Thursday, November 19th, 2020 00:00 | By
Amhara militia men, that combat alongside federal and regional forces against northern region of Tigray, receive training in the outskirts of the village of Addis Zemen, north of Bahir Dar, Ethiopia. Photo/AFP

Khartoum, Wednesday

The leaders of Ethiopia’s rebellious Tigray region refused on Wednesday to surrender to federal troops and instead claimed they were winning a war that has exacerbated ethnic fractures in the vast nation and further destabilised the Horn of Africa.

The Tigray People’s Liberation Front (TPLF) said it was defeating “the enemy” and its citizens “will never kneel” – a day after federal government forces launched air raids on the regional capital, Mekelle, and deployed ground forces towards the city.

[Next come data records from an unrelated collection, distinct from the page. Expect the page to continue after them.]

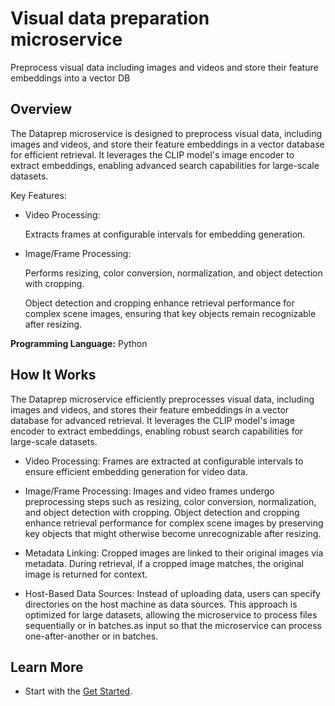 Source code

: # Visual data preparation microservice

Preprocess visual data including images and videos and store their feature embeddings into a vector DB

## Overview
The Dataprep microservice is designed to preprocess visual data, including images and videos, and store their feature embeddings in a vector database for efficient retrieval. It leverages the CLIP model's image encoder to extract embeddings, enabling advanced search capabilities for large-scale datasets.

Key Features:

-    Video Processing:

        Extracts frames at configurable intervals for embedding generation.
    
-    Image/Frame Processing:

        Performs resizing, color conversion, normalization, and object detection with cropping.

        Object detection and cropping enhance retrieval performance for complex scene images, ensuring that key objects remain recognizable after resizing.

**Programming Language:** Python


## How It Works

The Dataprep microservice efficiently preprocesses visual data, including images and videos, and stores their feature embeddings in a vector database for advanced retrieval. It leverages the CLIP model's image encoder to extract embeddings, enabling robust search capabilities for large-scale datasets.

-    Video Processing:
        Frames are extracted at configurable intervals to ensure efficient embedding generation for video data.

-    Image/Frame Processing:
        Images and video frames undergo preprocessing steps such as resizing, color conversion, normalization, and object detection with cropping.
        Object detection and cropping enhance retrieval performance for complex scene images by preserving key objects that might otherwise become unrecognizable after resizing.

-    Metadata Linking:
        Cropped images are linked to their original images via metadata. During retrieval, if a cropped image matches, the original image is returned for context.


-    Host-Based Data Sources:
        Instead of uploading data, users can specify directories on the host machine as data sources. This approach is optimized for large datasets, allowing the microservice to process files sequentially or in batches.as input so that the microservice can process one-after-another or in batches.  


## Learn More
-    Start with the [Get Started](./get-started.md).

“Tigray is now a hell to its enemies,” the local government said in a statement on the state of a war engulfing Ethiopia and the wider Horn of Africa region.

A communications blackout in the Tigray region – where Prime Minister Abiy Ahmed ordered military operations against the governing TPLF two weeks ago – has made it difficult to get a clear picture of hostilities.

“We’re inflicting heavy defeats on all fronts against the forces that came to attack us,” Tigrayan leader Debretsion Gebremichael said in a statement, referring to federal forces.

“I call upon all the Tigrayan people to go out en masse to drive out the invaders.”

However, army chief Berhanu Jula said in a statement of his own that Ethiopia’s military was “winning on all fronts” and TPLF troops were “in a state of desperation”.

“The TPLF’s plan to drag Ethiopia into civil war and tear it apart has failed. It is currently in a desperate mode as it is surrounded,” Berhanu said.

Calls for de-escalation are rising after tens of thousands of civilians caught up in the fighting streamed out of Tigray into neighbouring Sudan. The UN warned on Tuesday a “humanitarian disaster is unfolding”.

Hundreds of people have been killed on both sides and the war has raised fears of a wider conflict in the Horn of Africa.

The conflict has also stirred ethnic frictions elsewhere in Ethiopia – Africa’s second-largest nation with 115 million people.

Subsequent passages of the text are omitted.